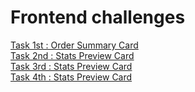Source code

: # Frontend challenges

[Task 1st : Order Summary Card](https://saaqlainn.github.io/FrontEnd-Tasks/Order%20summary%20Card) <br>
[Task 2nd : Stats Preview Card](https://saaqlainn.github.io/FrontEnd-Tasks/Stats%20Preview%20Card) <br>
[Task 3rd : Stats Preview Card](https://saaqlainn.github.io/FrontEnd-Tasks/3rd.Three-Column%20Preview%20Card) <br>
[Task 4th : Stats Preview Card](https://saaqlainn.github.io/FrontEnd-Tasks/Stats%20Preview%20Card) <br>
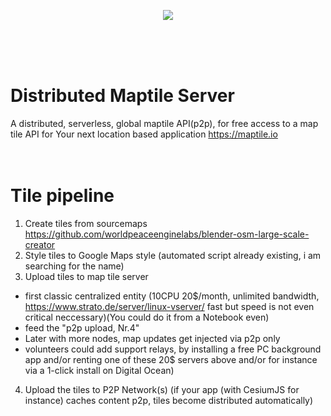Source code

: <p align="center"><img src="https://user-images.githubusercontent.com/67427045/160865373-2d885e1c-3e1b-4936-b46d-a913833a97a9.png" />
</p>
<br><br><br>

# Distributed Maptile Server
A distributed, serverless, global maptile API(p2p), for free access to a map tile API for Your next location based application https://maptile.io
<br><br><br>

# Tile pipeline

1. Create tiles from sourcemaps https://github.com/worldpeaceenginelabs/blender-osm-large-scale-creator
2. Style tiles to Google Maps style (automated script already existing, i am searching for the name)
3. Upload tiles to map tile server
- first classic centralized entity (10CPU 20$/month, unlimited bandwidth, https://www.strato.de/server/linux-vserver/ fast but speed is not even critical neccessary)(You could do it from a Notebook even)
- feed the "p2p upload, Nr.4"
- Later with more nodes, map updates get injected via p2p only
- volunteers could add support relays, by installing a free PC background app and/or renting one of these 20$ servers above and/or for instance via a 1-click install on Digital Ocean)

4. Upload the tiles to P2P Network(s) (if your app (with CesiumJS for instance) caches content p2p, tiles become distributed automatically)
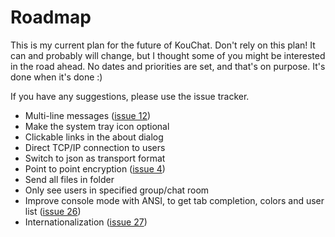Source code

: # Roadmap #

This is my current plan for the future of KouChat. Don't rely on this plan! It can and probably will change, but I thought some of you might be interested in the road ahead. No dates and priorities are set, and that's on purpose. It's done when it's done :)

If you have any suggestions, please use the issue tracker.

  * Multi-line messages ([issue 12](https://code.google.com/p/kouchat/issues/detail?id=12))
  * Make the system tray icon optional
  * Clickable links in the about dialog
  * Direct TCP/IP connection to users
  * Switch to json as transport format
  * Point to point encryption ([issue 4](https://code.google.com/p/kouchat/issues/detail?id=4))
  * Send all files in folder
  * Only see users in specified group/chat room
  * Improve console mode with ANSI, to get tab completion, colors and user list ([issue 26](https://code.google.com/p/kouchat/issues/detail?id=26))
  * Internationalization ([issue 27](https://code.google.com/p/kouchat/issues/detail?id=27))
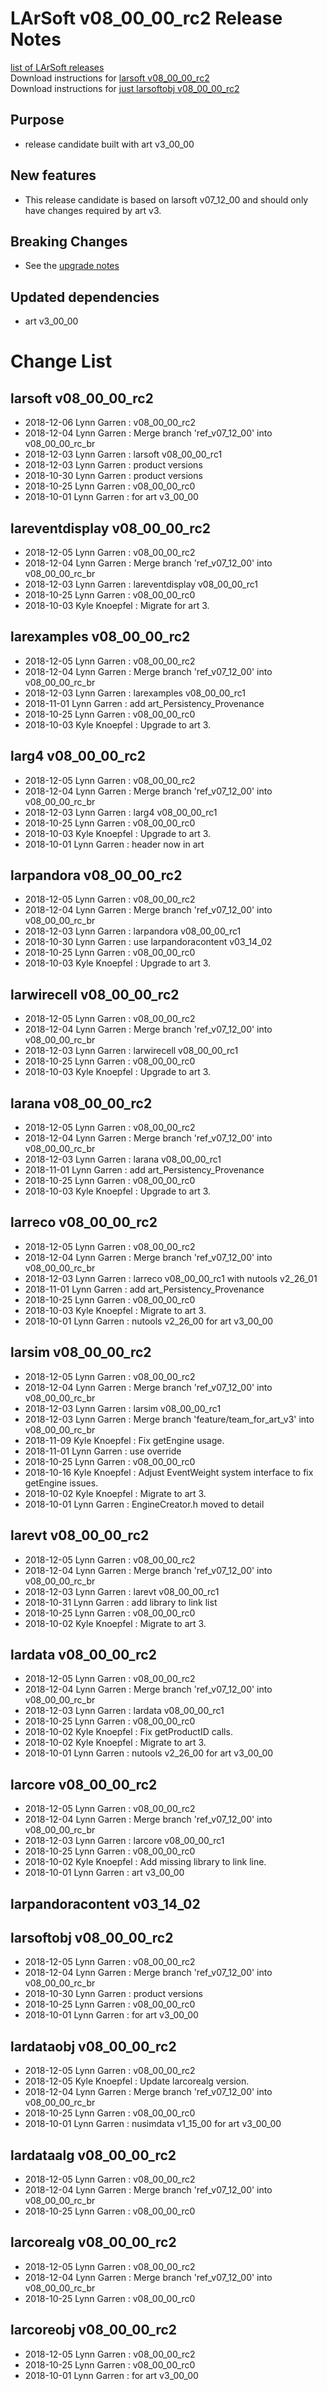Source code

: # LArSoft v08_00_00_rc2 Release Notes



[list of LArSoft releases](LArSoft_release_list)  
Download instructions for [larsoft v08_00_00_rc2](http://scisoft.fnal.gov/scisoft/bundles/larsoft/v08_00_00_rc2/larsoft-v08_00_00_rc2.html)  
Download instructions for [just larsoftobj v08_00_00_rc2](http://scisoft.fnal.gov/scisoft/bundles/larsoftobj/v08_00_00_rc2/larsoftobj-v08_00_00_rc2.html)

## Purpose

-   release candidate built with art v3_00_00

## New features

-   This release candidate is based on larsoft v07_12_00 and should only have changes required by art v3.

## Breaking Changes

-   See the [upgrade notes](Update_from_art_v2_to_art_v3)

## Updated dependencies

-   art v3_00_00

# Change List

## larsoft v08_00_00_rc2

-   2018-12-06 Lynn Garren : v08_00_00_rc2
-   2018-12-04 Lynn Garren : Merge branch 'ref_v07_12_00' into v08_00_00_rc_br
-   2018-12-03 Lynn Garren : larsoft v08_00_00_rc1
-   2018-12-03 Lynn Garren : product versions
-   2018-10-30 Lynn Garren : product versions
-   2018-10-25 Lynn Garren : v08_00_00_rc0
-   2018-10-01 Lynn Garren : for art v3_00_00

## lareventdisplay v08_00_00_rc2

-   2018-12-05 Lynn Garren : v08_00_00_rc2
-   2018-12-04 Lynn Garren : Merge branch 'ref_v07_12_00' into v08_00_00_rc_br
-   2018-12-03 Lynn Garren : lareventdisplay v08_00_00_rc1
-   2018-10-25 Lynn Garren : v08_00_00_rc0
-   2018-10-03 Kyle Knoepfel : Migrate for art 3.

## larexamples v08_00_00_rc2

-   2018-12-05 Lynn Garren : v08_00_00_rc2
-   2018-12-04 Lynn Garren : Merge branch 'ref_v07_12_00' into v08_00_00_rc_br
-   2018-12-03 Lynn Garren : larexamples v08_00_00_rc1
-   2018-11-01 Lynn Garren : add art_Persistency_Provenance
-   2018-10-25 Lynn Garren : v08_00_00_rc0
-   2018-10-03 Kyle Knoepfel : Upgrade to art 3.

## larg4 v08_00_00_rc2

-   2018-12-05 Lynn Garren : v08_00_00_rc2
-   2018-12-04 Lynn Garren : Merge branch 'ref_v07_12_00' into v08_00_00_rc_br
-   2018-12-03 Lynn Garren : larg4 v08_00_00_rc1
-   2018-10-25 Lynn Garren : v08_00_00_rc0
-   2018-10-03 Kyle Knoepfel : Upgrade to art 3.
-   2018-10-01 Lynn Garren : header now in art

## larpandora v08_00_00_rc2

-   2018-12-05 Lynn Garren : v08_00_00_rc2
-   2018-12-04 Lynn Garren : Merge branch 'ref_v07_12_00' into v08_00_00_rc_br
-   2018-12-03 Lynn Garren : larpandora v08_00_00_rc1
-   2018-10-30 Lynn Garren : use larpandoracontent v03_14_02
-   2018-10-25 Lynn Garren : v08_00_00_rc0
-   2018-10-03 Kyle Knoepfel : Upgrade to art 3.

## larwirecell v08_00_00_rc2

-   2018-12-05 Lynn Garren : v08_00_00_rc2
-   2018-12-04 Lynn Garren : Merge branch 'ref_v07_12_00' into v08_00_00_rc_br
-   2018-12-03 Lynn Garren : larwirecell v08_00_00_rc1
-   2018-10-25 Lynn Garren : v08_00_00_rc0
-   2018-10-03 Kyle Knoepfel : Upgrade to art 3.

## larana v08_00_00_rc2

-   2018-12-05 Lynn Garren : v08_00_00_rc2
-   2018-12-04 Lynn Garren : Merge branch 'ref_v07_12_00' into v08_00_00_rc_br
-   2018-12-03 Lynn Garren : larana v08_00_00_rc1
-   2018-11-01 Lynn Garren : add art_Persistency_Provenance
-   2018-10-25 Lynn Garren : v08_00_00_rc0
-   2018-10-03 Kyle Knoepfel : Upgrade to art 3.

## larreco v08_00_00_rc2

-   2018-12-05 Lynn Garren : v08_00_00_rc2
-   2018-12-04 Lynn Garren : Merge branch 'ref_v07_12_00' into v08_00_00_rc_br
-   2018-12-03 Lynn Garren : larreco v08_00_00_rc1 with nutools v2_26_01
-   2018-11-01 Lynn Garren : add art_Persistency_Provenance
-   2018-10-25 Lynn Garren : v08_00_00_rc0
-   2018-10-03 Kyle Knoepfel : Migrate to art 3.
-   2018-10-01 Lynn Garren : nutools v2_26_00 for art v3_00_00

## larsim v08_00_00_rc2

-   2018-12-05 Lynn Garren : v08_00_00_rc2
-   2018-12-04 Lynn Garren : Merge branch 'ref_v07_12_00' into v08_00_00_rc_br
-   2018-12-03 Lynn Garren : larsim v08_00_00_rc1
-   2018-12-03 Lynn Garren : Merge branch 'feature/team_for_art_v3' into v08_00_00_rc_br
-   2018-11-09 Kyle Knoepfel : Fix getEngine usage.
-   2018-11-01 Lynn Garren : use override
-   2018-10-25 Lynn Garren : v08_00_00_rc0
-   2018-10-16 Kyle Knoepfel : Adjust EventWeight system interface to fix getEngine issues.
-   2018-10-02 Kyle Knoepfel : Migrate to art 3.
-   2018-10-01 Lynn Garren : EngineCreator.h moved to detail

## larevt v08_00_00_rc2

-   2018-12-05 Lynn Garren : v08_00_00_rc2
-   2018-12-04 Lynn Garren : Merge branch 'ref_v07_12_00' into v08_00_00_rc_br
-   2018-12-03 Lynn Garren : larevt v08_00_00_rc1
-   2018-10-31 Lynn Garren : add library to link list
-   2018-10-25 Lynn Garren : v08_00_00_rc0
-   2018-10-02 Kyle Knoepfel : Migrate to art 3.

## lardata v08_00_00_rc2

-   2018-12-05 Lynn Garren : v08_00_00_rc2
-   2018-12-04 Lynn Garren : Merge branch 'ref_v07_12_00' into v08_00_00_rc_br
-   2018-12-03 Lynn Garren : lardata v08_00_00_rc1
-   2018-10-25 Lynn Garren : v08_00_00_rc0
-   2018-10-02 Kyle Knoepfel : Fix getProductID calls.
-   2018-10-02 Kyle Knoepfel : Migrate to art 3.
-   2018-10-01 Lynn Garren : nutools v2_26_00 for art v3_00_00

## larcore v08_00_00_rc2

-   2018-12-05 Lynn Garren : v08_00_00_rc2
-   2018-12-04 Lynn Garren : Merge branch 'ref_v07_12_00' into v08_00_00_rc_br
-   2018-12-03 Lynn Garren : larcore v08_00_00_rc1
-   2018-10-25 Lynn Garren : v08_00_00_rc0
-   2018-10-02 Kyle Knoepfel : Add missing library to link line.
-   2018-10-01 Lynn Garren : art v3_00_00

## larpandoracontent v03_14_02

## larsoftobj v08_00_00_rc2

-   2018-12-05 Lynn Garren : v08_00_00_rc2
-   2018-12-04 Lynn Garren : Merge branch 'ref_v07_12_00' into v08_00_00_rc_br
-   2018-10-30 Lynn Garren : product versions
-   2018-10-25 Lynn Garren : v08_00_00_rc0
-   2018-10-01 Lynn Garren : for art v3_00_00

## lardataobj v08_00_00_rc2

-   2018-12-05 Lynn Garren : v08_00_00_rc2
-   2018-12-05 Kyle Knoepfel : Update larcorealg version.
-   2018-12-04 Lynn Garren : Merge branch 'ref_v07_12_00' into v08_00_00_rc_br
-   2018-10-25 Lynn Garren : v08_00_00_rc0
-   2018-10-01 Lynn Garren : nusimdata v1_15_00 for art v3_00_00

## lardataalg v08_00_00_rc2

-   2018-12-05 Lynn Garren : v08_00_00_rc2
-   2018-12-04 Lynn Garren : Merge branch 'ref_v07_12_00' into v08_00_00_rc_br
-   2018-10-25 Lynn Garren : v08_00_00_rc0

## larcorealg v08_00_00_rc2

-   2018-12-05 Lynn Garren : v08_00_00_rc2
-   2018-12-04 Lynn Garren : Merge branch 'ref_v07_12_00' into v08_00_00_rc_br
-   2018-10-25 Lynn Garren : v08_00_00_rc0

## larcoreobj v08_00_00_rc2

-   2018-12-05 Lynn Garren : v08_00_00_rc2
-   2018-10-25 Lynn Garren : v08_00_00_rc0
-   2018-10-01 Lynn Garren : for art v3_00_00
────
* How to complete this task *
Here the job is to output the lines from the top of the listing through the line holding "# Roadmap #", word for word and without pictures.

* Expected output *
Source code

: # Frontend challenges

[Task 1st : Order Summary Card](https://saaqlainn.github.io/FrontEnd-Tasks/Order%20summary%20Card) <br>
[Task 2nd : Stats Preview Card](https://saaqlainn.github.io/FrontEnd-Tasks/Stats%20Preview%20Card) <br>
[Task 3rd : Stats Preview Card](https://saaqlainn.github.io/FrontEnd-Tasks/3rd.Three-Column%20Preview%20Card) <br>
[Task 4th : Stats Preview Card](https://saaqlainn.github.io/FrontEnd-Tasks/Stats%20Preview%20Card) <br>
Source code

: <p align="center"><img src="https://user-images.githubusercontent.com/67427045/160865373-2d885e1c-3e1b-4936-b46d-a913833a97a9.png" />
</p>
<br><br><br>

# Distributed Maptile Server
A distributed, serverless, global maptile API(p2p), for free access to a map tile API for Your next location based application https://maptile.io
<br><br><br>

# Tile pipeline

1. Create tiles from sourcemaps https://github.com/worldpeaceenginelabs/blender-osm-large-scale-creator
2. Style tiles to Google Maps style (automated script already existing, i am searching for the name)
3. Upload tiles to map tile server
- first classic centralized entity (10CPU 20$/month, unlimited bandwidth, https://www.strato.de/server/linux-vserver/ fast but speed is not even critical neccessary)(You could do it from a Notebook even)
- feed the "p2p upload, Nr.4"
- Later with more nodes, map updates get injected via p2p only
- volunteers could add support relays, by installing a free PC background app and/or renting one of these 20$ servers above and/or for instance via a 1-click install on Digital Ocean)

4. Upload the tiles to P2P Network(s) (if your app (with CesiumJS for instance) caches content p2p, tiles become distributed automatically)
Source code

: # Roadmap #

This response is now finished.